This is a stunner. In the new book The Escape Artists: How Obama’s Team Fumbled the Recovery, journalist Noam Scheiber uncovers this tantalizing tidbit:
In May 2009, the president asked [White House budget director Peter Orszag] to draft a secret memo laying out the government’s options in the event of a fiscal crisis, in which a runaway deficit sent interest rates spiraling upward. No other member of the Obama economic team was even aware of the assignment.
OK, let’s take this step by step:
1. The Obama administration has already conceded it has no long-term plan to deal with rising U.S. debt, driven for the most part by social insurance spending. Testifying before the House Budget Committee recently, Treasury Secretary Tim Geithner told Chairman Paul Ryan the following: “We’re not coming before you to say we have a definitive solution to that long-term problem. What we do know is we don’t like yours.” Even Obama’s ten-year plan doesn’t keep the debt burden from increasing.
2. Yet, apparently, the White House does have a secret plan to deal with a sudden debt crisis. So instead of developing a long-term plan to avoid the worst-case scenario, it has chosen to plan for the worst-case scenario. (This will certainly be a shock to liberal economists like Paul Krugman and Brad DeLong who insist a debt crisis, as evidenced by the current low level of interest rates, is highly unlikely. In fact, they say, we should be borrowing more to boost the economy.)
3. Then there’s this possibility: Maybe the crisis plan is the long-term plan. Maybe it’s something like this: a) do nothing; b) keep implementing the Obama healthcare and environmental agenda; c) wait for markets to finally freak out over rising U.S. debt; d) break the glass and grab the 2009 Orszag plan.
4. And what exactly is in the Orszag memo? Well, as they say in Washington, personnel is policy. Here’s what we know about Orszag, who now works for Citigroup. He thinks America is undertaxed. Elsewhere in Escape Artists, Scheiber writes that “[Orszag] believed the only practical way to balance the budget was to repeal all the Bush tax cuts, not just the upper-income variety.” That is a $4.5 trillion tax hike right off the bat.

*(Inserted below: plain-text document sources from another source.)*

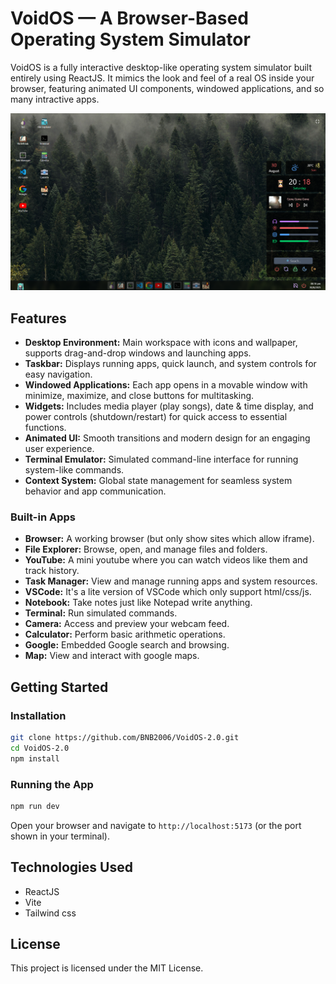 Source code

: # VoidOS — A Browser-Based Operating System Simulator

VoidOS is a fully interactive desktop-like operating system simulator built entirely using ReactJS. It mimics the look and feel of a real OS inside your browser, featuring animated UI components, windowed applications, and so many intractive apps.

![VoidOS Preview](public/preview.png)


## Features

- **Desktop Environment:** Main workspace with icons and wallpaper, supports drag-and-drop windows and launching apps.
- **Taskbar:** Displays running apps, quick launch, and system controls for easy navigation.
- **Windowed Applications:** Each app opens in a movable window with minimize, maximize, and close buttons for multitasking.
- **Widgets:** Includes media player (play songs), date & time display, and power controls (shutdown/restart) for quick access to essential functions.
- **Animated UI:** Smooth transitions and modern design for an engaging user experience.
- **Terminal Emulator:** Simulated command-line interface for running system-like commands.
- **Context System:** Global state management for seamless system behavior and app communication.

### Built-in Apps

- **Browser:** A working browser (but only show sites which allow iframe).
- **File Explorer:** Browse, open, and manage files and folders.
- **YouTube:** A mini youtube where you can watch videos like them and track history.
- **Task Manager:** View and manage running apps and system resources.
- **VSCode:** It's a lite version of VSCode which only support html/css/js.
- **Notebook:** Take notes just like Notepad write anything.
- **Terminal:** Run simulated commands.
- **Camera:** Access and preview your webcam feed.
- **Calculator:** Perform basic arithmetic operations.
- **Google:** Embedded Google search and browsing.
- **Map:** View and interact with google maps.

## Getting Started

### Installation

```bash
git clone https://github.com/BNB2006/VoidOS-2.0.git
cd VoidOS-2.0
npm install
```

### Running the App

```bash
npm run dev
```

Open your browser and navigate to `http://localhost:5173` (or the port shown in your terminal).

## Technologies Used

- ReactJS
- Vite
- Tailwind css

## License

This project is licensed under the MIT License.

And here is Orszag just last month:
… to significantly reduce the deficit over the next decade, additional revenue will be needed. The administration’s budget proposal projects revenue to reach 20 percent of gross domestic product by 2022, about 1 percentage point of GDP more than what is projected with no policy change. The administration deserves credit for proposing even that, given the antipathy to any tax increases. But in the end more revenue will be needed. And since the administration’s budget probably shows the outer limit of what’s plausible in terms of taxing high-income households, the implication is that middle-income households will have to pay more, too.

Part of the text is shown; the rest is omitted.